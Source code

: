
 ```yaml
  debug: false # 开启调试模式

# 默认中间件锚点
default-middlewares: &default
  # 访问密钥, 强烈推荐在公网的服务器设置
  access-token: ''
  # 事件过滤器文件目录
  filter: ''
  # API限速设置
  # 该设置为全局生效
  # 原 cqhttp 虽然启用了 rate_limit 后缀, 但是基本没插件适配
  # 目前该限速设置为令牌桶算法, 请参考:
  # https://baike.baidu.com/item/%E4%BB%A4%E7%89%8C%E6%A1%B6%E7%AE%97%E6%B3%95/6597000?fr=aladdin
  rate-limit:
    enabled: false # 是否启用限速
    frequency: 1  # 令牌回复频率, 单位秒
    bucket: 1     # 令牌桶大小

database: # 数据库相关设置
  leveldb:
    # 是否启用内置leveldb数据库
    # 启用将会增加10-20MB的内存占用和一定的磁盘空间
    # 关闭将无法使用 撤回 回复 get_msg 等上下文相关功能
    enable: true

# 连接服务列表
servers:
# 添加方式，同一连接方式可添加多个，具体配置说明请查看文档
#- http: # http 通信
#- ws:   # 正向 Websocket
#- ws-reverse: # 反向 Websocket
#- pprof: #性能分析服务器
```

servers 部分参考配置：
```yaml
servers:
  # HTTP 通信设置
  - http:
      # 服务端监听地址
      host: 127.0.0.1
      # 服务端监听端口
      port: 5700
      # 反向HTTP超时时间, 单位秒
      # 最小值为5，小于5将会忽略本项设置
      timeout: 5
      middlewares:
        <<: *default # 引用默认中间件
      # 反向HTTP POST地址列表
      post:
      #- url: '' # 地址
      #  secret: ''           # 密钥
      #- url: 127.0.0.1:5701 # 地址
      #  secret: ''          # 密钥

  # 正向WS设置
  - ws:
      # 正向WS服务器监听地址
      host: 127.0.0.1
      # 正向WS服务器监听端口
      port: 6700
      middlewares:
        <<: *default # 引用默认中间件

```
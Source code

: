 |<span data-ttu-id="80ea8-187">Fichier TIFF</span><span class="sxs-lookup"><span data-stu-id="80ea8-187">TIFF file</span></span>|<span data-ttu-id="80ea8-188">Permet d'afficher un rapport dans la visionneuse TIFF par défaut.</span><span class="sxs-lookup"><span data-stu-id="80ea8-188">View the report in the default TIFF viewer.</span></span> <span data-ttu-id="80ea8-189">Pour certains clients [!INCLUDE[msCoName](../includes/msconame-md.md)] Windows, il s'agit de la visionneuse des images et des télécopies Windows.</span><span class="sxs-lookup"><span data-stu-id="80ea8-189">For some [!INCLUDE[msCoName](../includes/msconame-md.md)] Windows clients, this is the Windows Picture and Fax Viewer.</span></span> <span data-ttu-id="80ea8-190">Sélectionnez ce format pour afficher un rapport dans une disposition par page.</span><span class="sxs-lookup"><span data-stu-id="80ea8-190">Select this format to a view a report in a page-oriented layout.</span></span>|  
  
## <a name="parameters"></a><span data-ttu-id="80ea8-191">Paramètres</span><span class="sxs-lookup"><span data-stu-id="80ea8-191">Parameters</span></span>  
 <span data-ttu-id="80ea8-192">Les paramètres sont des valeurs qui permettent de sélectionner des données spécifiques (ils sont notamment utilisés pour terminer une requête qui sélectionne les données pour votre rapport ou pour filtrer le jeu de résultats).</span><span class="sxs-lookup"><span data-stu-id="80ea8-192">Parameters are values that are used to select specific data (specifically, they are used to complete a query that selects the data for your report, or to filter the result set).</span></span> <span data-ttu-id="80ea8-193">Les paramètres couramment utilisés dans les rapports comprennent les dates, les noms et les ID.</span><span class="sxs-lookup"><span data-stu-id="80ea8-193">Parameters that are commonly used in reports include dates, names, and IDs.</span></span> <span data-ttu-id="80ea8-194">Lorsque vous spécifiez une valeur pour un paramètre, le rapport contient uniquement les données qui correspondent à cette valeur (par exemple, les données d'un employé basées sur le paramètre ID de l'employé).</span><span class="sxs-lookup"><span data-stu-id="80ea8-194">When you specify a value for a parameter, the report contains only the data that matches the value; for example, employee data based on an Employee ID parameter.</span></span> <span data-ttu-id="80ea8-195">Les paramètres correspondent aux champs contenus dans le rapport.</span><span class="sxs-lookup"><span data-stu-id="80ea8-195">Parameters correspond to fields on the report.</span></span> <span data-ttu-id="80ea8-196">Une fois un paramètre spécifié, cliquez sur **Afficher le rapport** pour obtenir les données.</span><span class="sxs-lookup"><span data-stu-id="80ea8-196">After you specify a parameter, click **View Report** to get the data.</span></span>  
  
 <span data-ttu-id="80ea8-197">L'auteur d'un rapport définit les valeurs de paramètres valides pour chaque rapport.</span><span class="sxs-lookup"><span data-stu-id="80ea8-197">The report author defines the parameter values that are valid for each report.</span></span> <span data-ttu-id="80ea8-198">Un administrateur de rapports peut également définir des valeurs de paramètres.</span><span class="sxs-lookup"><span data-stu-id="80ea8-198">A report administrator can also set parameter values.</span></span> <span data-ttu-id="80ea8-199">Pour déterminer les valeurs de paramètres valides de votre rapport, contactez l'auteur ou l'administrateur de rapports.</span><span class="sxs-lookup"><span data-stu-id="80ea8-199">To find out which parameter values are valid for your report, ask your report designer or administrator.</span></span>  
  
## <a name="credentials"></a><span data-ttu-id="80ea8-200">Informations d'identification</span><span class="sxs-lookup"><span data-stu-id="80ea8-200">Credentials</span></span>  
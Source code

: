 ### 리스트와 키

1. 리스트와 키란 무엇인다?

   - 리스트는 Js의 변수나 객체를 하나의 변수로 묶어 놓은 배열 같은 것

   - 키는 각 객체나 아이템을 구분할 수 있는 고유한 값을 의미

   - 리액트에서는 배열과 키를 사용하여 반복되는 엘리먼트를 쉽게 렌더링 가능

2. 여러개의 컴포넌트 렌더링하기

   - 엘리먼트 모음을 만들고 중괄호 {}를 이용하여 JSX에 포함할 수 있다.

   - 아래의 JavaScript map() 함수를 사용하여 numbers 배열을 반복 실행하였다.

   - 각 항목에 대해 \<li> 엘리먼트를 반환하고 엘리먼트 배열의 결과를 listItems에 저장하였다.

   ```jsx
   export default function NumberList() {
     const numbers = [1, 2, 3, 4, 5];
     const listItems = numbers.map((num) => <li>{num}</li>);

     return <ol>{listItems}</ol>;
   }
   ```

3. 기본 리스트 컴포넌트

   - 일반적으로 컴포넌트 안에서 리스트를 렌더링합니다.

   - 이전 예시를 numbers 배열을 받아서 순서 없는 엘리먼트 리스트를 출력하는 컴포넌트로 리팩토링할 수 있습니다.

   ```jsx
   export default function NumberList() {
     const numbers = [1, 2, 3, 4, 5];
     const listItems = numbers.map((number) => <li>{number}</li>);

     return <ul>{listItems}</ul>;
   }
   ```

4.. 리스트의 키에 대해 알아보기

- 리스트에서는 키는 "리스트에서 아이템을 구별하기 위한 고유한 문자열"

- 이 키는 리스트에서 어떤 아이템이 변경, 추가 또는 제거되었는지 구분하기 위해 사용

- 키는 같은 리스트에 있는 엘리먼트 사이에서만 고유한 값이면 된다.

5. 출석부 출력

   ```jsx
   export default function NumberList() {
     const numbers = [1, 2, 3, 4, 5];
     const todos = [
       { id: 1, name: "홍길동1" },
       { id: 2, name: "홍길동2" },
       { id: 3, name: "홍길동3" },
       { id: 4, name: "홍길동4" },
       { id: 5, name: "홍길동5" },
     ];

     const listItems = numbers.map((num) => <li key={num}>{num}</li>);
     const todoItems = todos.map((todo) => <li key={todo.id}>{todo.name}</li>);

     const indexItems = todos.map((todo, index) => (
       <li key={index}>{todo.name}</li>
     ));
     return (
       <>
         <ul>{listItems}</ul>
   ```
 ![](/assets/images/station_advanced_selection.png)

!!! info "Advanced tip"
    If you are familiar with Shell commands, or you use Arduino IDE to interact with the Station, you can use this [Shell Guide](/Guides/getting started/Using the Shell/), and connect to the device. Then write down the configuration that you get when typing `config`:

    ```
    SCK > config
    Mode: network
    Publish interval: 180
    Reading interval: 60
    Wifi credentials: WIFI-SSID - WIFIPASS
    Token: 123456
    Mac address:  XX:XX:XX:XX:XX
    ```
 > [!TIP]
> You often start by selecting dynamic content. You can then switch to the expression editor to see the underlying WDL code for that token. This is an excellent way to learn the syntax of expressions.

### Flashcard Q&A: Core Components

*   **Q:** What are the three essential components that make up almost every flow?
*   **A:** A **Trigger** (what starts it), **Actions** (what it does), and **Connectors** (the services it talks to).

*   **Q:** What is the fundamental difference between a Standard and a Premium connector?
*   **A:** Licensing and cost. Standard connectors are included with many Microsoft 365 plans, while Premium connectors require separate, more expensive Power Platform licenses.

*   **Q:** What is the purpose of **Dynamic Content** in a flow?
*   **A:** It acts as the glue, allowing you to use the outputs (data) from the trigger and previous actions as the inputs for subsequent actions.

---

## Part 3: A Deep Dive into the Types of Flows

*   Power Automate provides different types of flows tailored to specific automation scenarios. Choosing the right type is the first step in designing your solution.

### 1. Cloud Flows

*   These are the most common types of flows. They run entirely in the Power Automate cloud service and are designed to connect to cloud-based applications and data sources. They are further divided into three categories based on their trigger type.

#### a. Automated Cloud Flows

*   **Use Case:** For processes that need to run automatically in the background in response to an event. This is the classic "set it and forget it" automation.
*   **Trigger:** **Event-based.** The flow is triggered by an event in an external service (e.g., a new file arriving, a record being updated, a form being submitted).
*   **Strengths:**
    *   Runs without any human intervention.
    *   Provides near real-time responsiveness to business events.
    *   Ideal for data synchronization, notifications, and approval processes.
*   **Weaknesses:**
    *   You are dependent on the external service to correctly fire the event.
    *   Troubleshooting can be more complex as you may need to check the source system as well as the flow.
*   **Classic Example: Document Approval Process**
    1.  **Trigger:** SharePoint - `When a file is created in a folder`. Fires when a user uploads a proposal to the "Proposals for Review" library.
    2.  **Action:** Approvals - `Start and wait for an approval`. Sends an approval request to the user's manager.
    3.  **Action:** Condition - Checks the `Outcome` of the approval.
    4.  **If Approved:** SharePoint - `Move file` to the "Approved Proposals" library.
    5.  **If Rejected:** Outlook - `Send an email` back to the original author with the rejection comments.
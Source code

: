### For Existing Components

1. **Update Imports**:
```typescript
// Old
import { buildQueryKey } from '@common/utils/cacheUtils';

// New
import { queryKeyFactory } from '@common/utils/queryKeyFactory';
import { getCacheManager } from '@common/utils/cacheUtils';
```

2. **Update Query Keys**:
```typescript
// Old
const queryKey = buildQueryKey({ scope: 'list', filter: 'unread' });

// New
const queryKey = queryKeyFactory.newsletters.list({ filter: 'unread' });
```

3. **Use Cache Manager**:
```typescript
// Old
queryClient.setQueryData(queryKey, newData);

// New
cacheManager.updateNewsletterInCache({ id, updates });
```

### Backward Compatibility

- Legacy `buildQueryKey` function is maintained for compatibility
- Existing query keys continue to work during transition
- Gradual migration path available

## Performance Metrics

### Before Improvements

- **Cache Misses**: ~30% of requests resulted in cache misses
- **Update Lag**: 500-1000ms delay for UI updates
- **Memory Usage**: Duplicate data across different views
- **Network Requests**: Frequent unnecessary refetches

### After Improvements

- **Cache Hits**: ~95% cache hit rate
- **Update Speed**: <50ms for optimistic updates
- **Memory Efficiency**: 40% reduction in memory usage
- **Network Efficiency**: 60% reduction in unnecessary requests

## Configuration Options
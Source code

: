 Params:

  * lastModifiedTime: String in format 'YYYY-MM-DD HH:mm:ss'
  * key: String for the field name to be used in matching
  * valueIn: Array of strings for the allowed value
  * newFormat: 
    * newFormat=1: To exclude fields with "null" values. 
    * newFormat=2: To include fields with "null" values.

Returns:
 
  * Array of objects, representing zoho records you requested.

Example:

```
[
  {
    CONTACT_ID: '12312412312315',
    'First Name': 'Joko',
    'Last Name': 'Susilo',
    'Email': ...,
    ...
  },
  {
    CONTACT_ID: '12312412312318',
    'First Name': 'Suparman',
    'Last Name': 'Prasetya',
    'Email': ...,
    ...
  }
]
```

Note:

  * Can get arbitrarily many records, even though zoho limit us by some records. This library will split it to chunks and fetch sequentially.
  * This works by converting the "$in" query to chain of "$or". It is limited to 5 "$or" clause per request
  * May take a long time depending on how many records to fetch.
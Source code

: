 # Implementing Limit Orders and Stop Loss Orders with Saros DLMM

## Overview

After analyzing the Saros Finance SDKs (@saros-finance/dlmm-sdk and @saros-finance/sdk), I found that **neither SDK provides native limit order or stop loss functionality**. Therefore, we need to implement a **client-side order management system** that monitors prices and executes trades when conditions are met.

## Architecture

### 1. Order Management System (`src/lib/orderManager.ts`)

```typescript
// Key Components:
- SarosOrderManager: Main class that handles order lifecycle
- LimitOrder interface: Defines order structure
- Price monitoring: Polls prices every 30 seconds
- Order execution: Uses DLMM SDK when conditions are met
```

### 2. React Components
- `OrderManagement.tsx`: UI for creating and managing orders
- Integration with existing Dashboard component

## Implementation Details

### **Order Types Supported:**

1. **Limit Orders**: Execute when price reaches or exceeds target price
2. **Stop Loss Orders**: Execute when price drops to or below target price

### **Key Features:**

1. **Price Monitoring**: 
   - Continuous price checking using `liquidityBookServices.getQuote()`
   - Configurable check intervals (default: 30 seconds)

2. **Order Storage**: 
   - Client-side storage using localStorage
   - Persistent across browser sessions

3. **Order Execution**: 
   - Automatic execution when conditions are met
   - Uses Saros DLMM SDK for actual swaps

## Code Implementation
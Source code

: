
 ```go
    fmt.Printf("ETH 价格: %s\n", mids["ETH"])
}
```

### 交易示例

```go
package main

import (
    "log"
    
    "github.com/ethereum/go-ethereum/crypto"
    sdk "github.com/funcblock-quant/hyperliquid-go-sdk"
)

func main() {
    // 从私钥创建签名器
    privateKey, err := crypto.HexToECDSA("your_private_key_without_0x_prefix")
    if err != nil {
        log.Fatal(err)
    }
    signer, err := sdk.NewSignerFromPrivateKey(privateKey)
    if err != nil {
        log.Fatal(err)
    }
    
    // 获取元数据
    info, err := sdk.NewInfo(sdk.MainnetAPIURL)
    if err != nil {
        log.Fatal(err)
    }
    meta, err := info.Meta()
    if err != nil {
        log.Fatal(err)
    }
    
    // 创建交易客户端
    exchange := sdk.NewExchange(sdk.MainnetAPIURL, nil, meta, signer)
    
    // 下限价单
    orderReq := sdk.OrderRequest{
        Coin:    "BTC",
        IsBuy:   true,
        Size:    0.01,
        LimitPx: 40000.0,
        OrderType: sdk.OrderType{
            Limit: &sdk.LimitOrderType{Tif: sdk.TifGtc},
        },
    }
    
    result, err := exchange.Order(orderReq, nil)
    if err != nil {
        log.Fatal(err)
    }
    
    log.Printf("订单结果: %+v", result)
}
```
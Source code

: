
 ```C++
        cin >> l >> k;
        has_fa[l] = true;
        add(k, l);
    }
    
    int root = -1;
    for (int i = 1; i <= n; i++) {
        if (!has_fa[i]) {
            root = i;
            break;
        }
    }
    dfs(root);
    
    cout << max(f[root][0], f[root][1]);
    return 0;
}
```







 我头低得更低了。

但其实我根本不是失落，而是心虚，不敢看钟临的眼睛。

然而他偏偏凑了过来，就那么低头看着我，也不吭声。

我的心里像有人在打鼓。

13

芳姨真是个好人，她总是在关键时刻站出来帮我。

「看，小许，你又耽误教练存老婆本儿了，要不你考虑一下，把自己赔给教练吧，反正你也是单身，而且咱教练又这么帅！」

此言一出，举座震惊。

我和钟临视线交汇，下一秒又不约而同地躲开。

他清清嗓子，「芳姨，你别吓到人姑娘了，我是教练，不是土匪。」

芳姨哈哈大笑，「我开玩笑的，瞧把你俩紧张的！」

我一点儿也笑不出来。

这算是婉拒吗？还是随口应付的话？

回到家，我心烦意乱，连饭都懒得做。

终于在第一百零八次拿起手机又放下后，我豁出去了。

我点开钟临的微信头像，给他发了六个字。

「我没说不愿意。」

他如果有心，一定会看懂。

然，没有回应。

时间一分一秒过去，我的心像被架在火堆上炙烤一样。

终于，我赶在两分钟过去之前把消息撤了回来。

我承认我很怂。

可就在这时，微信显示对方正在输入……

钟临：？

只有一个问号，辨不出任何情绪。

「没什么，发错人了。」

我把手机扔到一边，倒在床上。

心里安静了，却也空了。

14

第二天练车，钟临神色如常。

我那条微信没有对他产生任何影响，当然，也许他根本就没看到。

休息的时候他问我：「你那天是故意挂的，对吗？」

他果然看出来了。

Task prompt -> Some lines of the data above may hold the word "unnecessary"; state how many do, and give only that number.

Output of the task -> 2